Image by congerdesign from Pixabay
Publish Date: 03.12.2018
Category: Outstanding research achievements, Interdisciplinary research, Our contribution to sustainable development goals
Sustainable development goals: 4 Quality education (Indicators)
Listening to the text while reading more demanding English texts undoubtedly helps Slovene 6th grade students with dyslexia, while students without dyslexia do not need it.
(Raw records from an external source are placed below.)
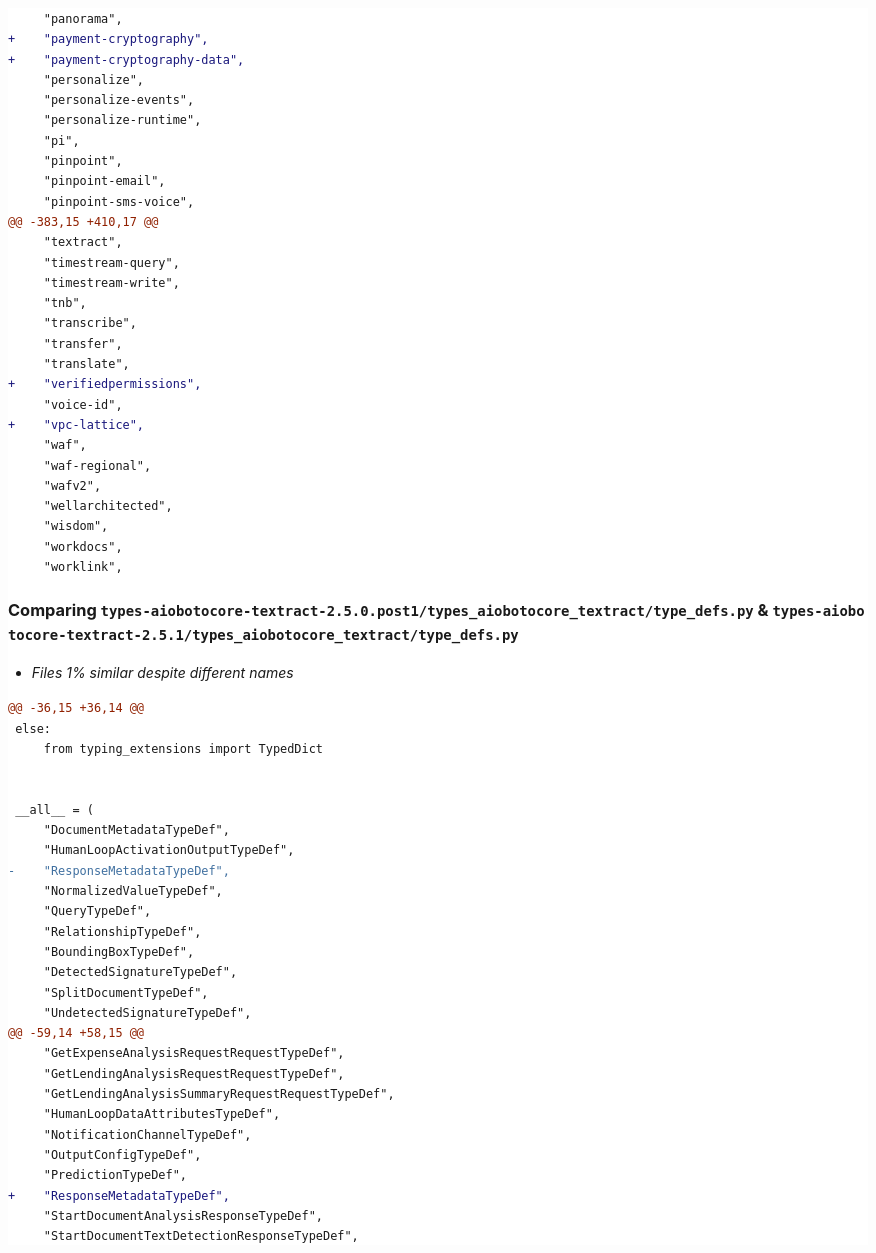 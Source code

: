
 ```diff
     "panorama",
+    "payment-cryptography",
+    "payment-cryptography-data",
     "personalize",
     "personalize-events",
     "personalize-runtime",
     "pi",
     "pinpoint",
     "pinpoint-email",
     "pinpoint-sms-voice",
@@ -383,15 +410,17 @@
     "textract",
     "timestream-query",
     "timestream-write",
     "tnb",
     "transcribe",
     "transfer",
     "translate",
+    "verifiedpermissions",
     "voice-id",
+    "vpc-lattice",
     "waf",
     "waf-regional",
     "wafv2",
     "wellarchitected",
     "wisdom",
     "workdocs",
     "worklink",
```

### Comparing `types-aiobotocore-textract-2.5.0.post1/types_aiobotocore_textract/type_defs.py` & `types-aiobotocore-textract-2.5.1/types_aiobotocore_textract/type_defs.py`

 * *Files 1% similar despite different names*

```diff
@@ -36,15 +36,14 @@
 else:
     from typing_extensions import TypedDict
 
 
 __all__ = (
     "DocumentMetadataTypeDef",
     "HumanLoopActivationOutputTypeDef",
-    "ResponseMetadataTypeDef",
     "NormalizedValueTypeDef",
     "QueryTypeDef",
     "RelationshipTypeDef",
     "BoundingBoxTypeDef",
     "DetectedSignatureTypeDef",
     "SplitDocumentTypeDef",
     "UndetectedSignatureTypeDef",
@@ -59,14 +58,15 @@
     "GetExpenseAnalysisRequestRequestTypeDef",
     "GetLendingAnalysisRequestRequestTypeDef",
     "GetLendingAnalysisSummaryRequestRequestTypeDef",
     "HumanLoopDataAttributesTypeDef",
     "NotificationChannelTypeDef",
     "OutputConfigTypeDef",
     "PredictionTypeDef",
+    "ResponseMetadataTypeDef",
     "StartDocumentAnalysisResponseTypeDef",
     "StartDocumentTextDetectionResponseTypeDef",
```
Authors: Milena Košak Babuder, Karmen Pižorn
Listening to the text while reading it is a differential stimulus for pupils with dyslexia and can therefore be offered as a special adjustment in certain assessment and educational contexts—e.g. in reading and listening more demanding texts. After five years of literacy-oriented teaching, students with dyslexia still lag behind their peers in decoding, so it is important in early learning of English as a deep language to detect forms of dyslexia that are more difficult to detect with instruments utilised in Slovene as a transparent language.
Two studies were carried out, in which researchers (Milena Košak Babuder and Karmen Pižorn from the Faculty of Education at the University of Ljubljana and Judith Kormos and Michael Ratajczak from the University of Lancaster) wanted to find out how different text inputs ((1) reading, (2) reading with simultaneous listening, and (3) listening) influence the understanding of English texts of varying difficulty among Grade 6 students with and without dyslexia. The first study found that the understanding of texts in pupils who attend Grade 6 is influenced by the modal input and the complexity of the text. The second study determined the differences between low-level skills in the Slovene language and reading, reading with simultaneous listening and listening in English among Grade 6 pupils with or without dyslexia. Both studies were carried out on the same sample of 233 non-dyslexic and 47 dyslexic students. Texts of different complexity were used to measure reading comprehension. The data were processed with complex statistical methods, which proved the validity and repeatability of the study.
References: Kormos J., Košak Babuder M., Pižorn K. The role of low-level first language skills in second language reading, reading-while-listening and listening performance: a study of young dyslexic and non-dyslexic language learners, Appl. Linguist., (2018), doi: 10.1093/applin/amy028.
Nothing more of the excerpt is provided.